■ Task statement ■
Make an exact copy of all the records that follow, apart from the pictures.

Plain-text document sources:

────────────────────────────────────────

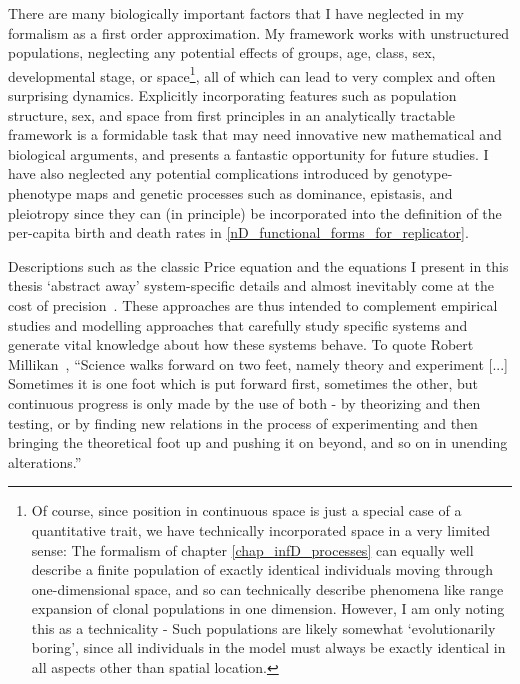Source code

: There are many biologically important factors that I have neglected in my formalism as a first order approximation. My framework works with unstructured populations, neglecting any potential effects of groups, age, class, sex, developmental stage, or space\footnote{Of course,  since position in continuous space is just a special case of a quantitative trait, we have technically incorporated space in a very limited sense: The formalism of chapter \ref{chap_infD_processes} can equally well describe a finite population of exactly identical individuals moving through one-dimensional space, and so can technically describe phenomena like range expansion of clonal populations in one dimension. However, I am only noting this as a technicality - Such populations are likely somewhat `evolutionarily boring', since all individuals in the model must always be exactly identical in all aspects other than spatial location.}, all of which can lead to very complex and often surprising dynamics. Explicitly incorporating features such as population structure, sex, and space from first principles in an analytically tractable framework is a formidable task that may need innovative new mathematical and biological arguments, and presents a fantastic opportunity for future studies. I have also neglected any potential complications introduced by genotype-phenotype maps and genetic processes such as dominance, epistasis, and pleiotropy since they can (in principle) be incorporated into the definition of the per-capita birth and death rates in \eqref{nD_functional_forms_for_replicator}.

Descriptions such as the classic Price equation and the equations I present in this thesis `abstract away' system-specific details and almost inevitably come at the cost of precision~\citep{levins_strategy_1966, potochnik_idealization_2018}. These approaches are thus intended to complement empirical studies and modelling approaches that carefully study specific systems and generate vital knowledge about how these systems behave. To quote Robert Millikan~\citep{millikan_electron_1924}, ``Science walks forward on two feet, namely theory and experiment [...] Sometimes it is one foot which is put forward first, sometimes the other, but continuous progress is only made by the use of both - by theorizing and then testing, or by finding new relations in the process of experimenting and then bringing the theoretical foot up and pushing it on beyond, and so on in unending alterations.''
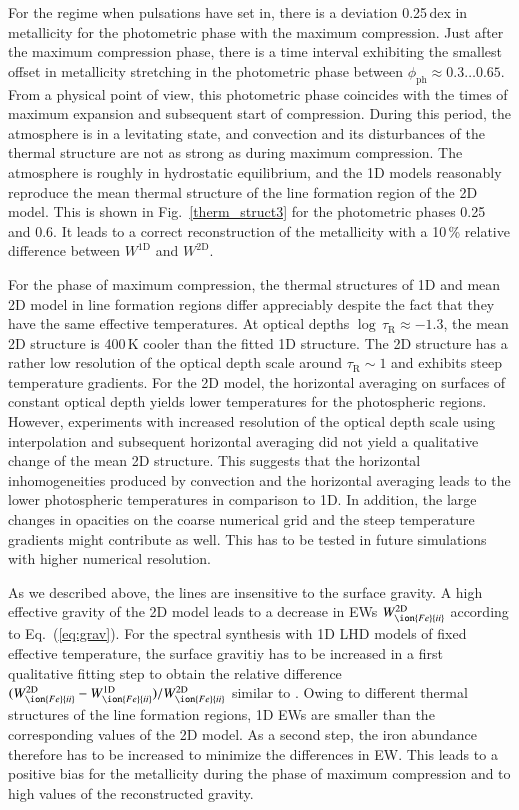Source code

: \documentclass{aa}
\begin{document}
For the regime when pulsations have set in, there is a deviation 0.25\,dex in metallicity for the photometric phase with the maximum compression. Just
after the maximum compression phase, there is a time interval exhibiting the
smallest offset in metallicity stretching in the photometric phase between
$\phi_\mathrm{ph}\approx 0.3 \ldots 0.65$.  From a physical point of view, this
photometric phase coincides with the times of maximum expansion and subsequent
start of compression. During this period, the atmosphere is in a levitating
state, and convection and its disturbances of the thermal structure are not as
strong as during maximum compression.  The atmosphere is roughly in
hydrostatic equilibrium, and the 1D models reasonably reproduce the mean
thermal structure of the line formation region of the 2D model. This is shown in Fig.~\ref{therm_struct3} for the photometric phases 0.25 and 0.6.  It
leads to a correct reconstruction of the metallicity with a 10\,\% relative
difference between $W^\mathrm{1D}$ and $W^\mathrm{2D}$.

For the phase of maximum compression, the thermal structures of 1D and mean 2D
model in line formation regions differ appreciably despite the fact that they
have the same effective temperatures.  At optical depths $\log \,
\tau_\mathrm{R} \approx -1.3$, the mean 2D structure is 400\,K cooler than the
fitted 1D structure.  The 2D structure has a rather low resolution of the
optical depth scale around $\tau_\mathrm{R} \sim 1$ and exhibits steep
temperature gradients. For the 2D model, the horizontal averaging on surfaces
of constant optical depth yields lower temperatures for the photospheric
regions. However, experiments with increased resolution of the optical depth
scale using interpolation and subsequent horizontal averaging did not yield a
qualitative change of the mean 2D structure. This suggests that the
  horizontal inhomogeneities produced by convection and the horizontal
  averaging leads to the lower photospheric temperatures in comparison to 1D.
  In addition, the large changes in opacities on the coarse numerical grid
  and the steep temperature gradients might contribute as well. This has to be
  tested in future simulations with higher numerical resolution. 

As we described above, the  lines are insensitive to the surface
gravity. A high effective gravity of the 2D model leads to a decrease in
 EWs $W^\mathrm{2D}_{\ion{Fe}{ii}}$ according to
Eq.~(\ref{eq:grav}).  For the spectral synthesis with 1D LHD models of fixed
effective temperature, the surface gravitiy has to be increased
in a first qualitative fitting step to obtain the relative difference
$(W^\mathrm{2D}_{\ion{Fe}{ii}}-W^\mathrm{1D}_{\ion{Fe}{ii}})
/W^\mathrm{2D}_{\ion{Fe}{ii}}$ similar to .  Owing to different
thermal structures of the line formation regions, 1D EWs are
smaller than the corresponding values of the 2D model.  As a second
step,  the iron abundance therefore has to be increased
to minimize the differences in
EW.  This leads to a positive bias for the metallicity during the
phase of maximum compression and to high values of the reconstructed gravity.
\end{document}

────────────────────────────────────────

■ Completed exercise ■
Source code

: There are many biologically important factors that I have neglected in my formalism as a first order approximation. My framework works with unstructured populations, neglecting any potential effects of groups, age, class, sex, developmental stage, or space\footnote{Of course,  since position in continuous space is just a special case of a quantitative trait, we have technically incorporated space in a very limited sense: The formalism of chapter \ref{chap_infD_processes} can equally well describe a finite population of exactly identical individuals moving through one-dimensional space, and so can technically describe phenomena like range expansion of clonal populations in one dimension. However, I am only noting this as a technicality - Such populations are likely somewhat `evolutionarily boring', since all individuals in the model must always be exactly identical in all aspects other than spatial location.}, all of which can lead to very complex and often surprising dynamics. Explicitly incorporating features such as population structure, sex, and space from first principles in an analytically tractable framework is a formidable task that may need innovative new mathematical and biological arguments, and presents a fantastic opportunity for future studies. I have also neglected any potential complications introduced by genotype-phenotype maps and genetic processes such as dominance, epistasis, and pleiotropy since they can (in principle) be incorporated into the definition of the per-capita birth and death rates in \eqref{nD_functional_forms_for_replicator}.

Descriptions such as the classic Price equation and the equations I present in this thesis `abstract away' system-specific details and almost inevitably come at the cost of precision~\citep{levins_strategy_1966, potochnik_idealization_2018}. These approaches are thus intended to complement empirical studies and modelling approaches that carefully study specific systems and generate vital knowledge about how these systems behave. To quote Robert Millikan~\citep{millikan_electron_1924}, ``Science walks forward on two feet, namely theory and experiment [...] Sometimes it is one foot which is put forward first, sometimes the other, but continuous progress is only made by the use of both - by theorizing and then testing, or by finding new relations in the process of experimenting and then bringing the theoretical foot up and pushing it on beyond, and so on in unending alterations.''
Source code

: \documentclass{aa}
\begin{document}
For the regime when pulsations have set in, there is a deviation 0.25\,dex in metallicity for the photometric phase with the maximum compression. Just
after the maximum compression phase, there is a time interval exhibiting the
smallest offset in metallicity stretching in the photometric phase between
$\phi_\mathrm{ph}\approx 0.3 \ldots 0.65$.  From a physical point of view, this
photometric phase coincides with the times of maximum expansion and subsequent
start of compression. During this period, the atmosphere is in a levitating
state, and convection and its disturbances of the thermal structure are not as
strong as during maximum compression.  The atmosphere is roughly in
hydrostatic equilibrium, and the 1D models reasonably reproduce the mean
thermal structure of the line formation region of the 2D model. This is shown in Fig.~\ref{therm_struct3} for the photometric phases 0.25 and 0.6.  It
leads to a correct reconstruction of the metallicity with a 10\,\% relative
difference between $W^\mathrm{1D}$ and $W^\mathrm{2D}$.

For the phase of maximum compression, the thermal structures of 1D and mean 2D
model in line formation regions differ appreciably despite the fact that they
have the same effective temperatures.  At optical depths $\log \,
\tau_\mathrm{R} \approx -1.3$, the mean 2D structure is 400\,K cooler than the
fitted 1D structure.  The 2D structure has a rather low resolution of the
optical depth scale around $\tau_\mathrm{R} \sim 1$ and exhibits steep
temperature gradients. For the 2D model, the horizontal averaging on surfaces
of constant optical depth yields lower temperatures for the photospheric
regions. However, experiments with increased resolution of the optical depth
scale using interpolation and subsequent horizontal averaging did not yield a
qualitative change of the mean 2D structure. This suggests that the
  horizontal inhomogeneities produced by convection and the horizontal
  averaging leads to the lower photospheric temperatures in comparison to 1D.
  In addition, the large changes in opacities on the coarse numerical grid
  and the steep temperature gradients might contribute as well. This has to be
  tested in future simulations with higher numerical resolution. 

As we described above, the  lines are insensitive to the surface
gravity. A high effective gravity of the 2D model leads to a decrease in
 EWs $W^\mathrm{2D}_{\ion{Fe}{ii}}$ according to
Eq.~(\ref{eq:grav}).  For the spectral synthesis with 1D LHD models of fixed
effective temperature, the surface gravitiy has to be increased
in a first qualitative fitting step to obtain the relative difference
$(W^\mathrm{2D}_{\ion{Fe}{ii}}-W^\mathrm{1D}_{\ion{Fe}{ii}})
/W^\mathrm{2D}_{\ion{Fe}{ii}}$ similar to .  Owing to different
thermal structures of the line formation regions, 1D EWs are
smaller than the corresponding values of the 2D model.  As a second
step,  the iron abundance therefore has to be increased
to minimize the differences in
EW.  This leads to a positive bias for the metallicity during the
phase of maximum compression and to high values of the reconstructed gravity.
\end{document}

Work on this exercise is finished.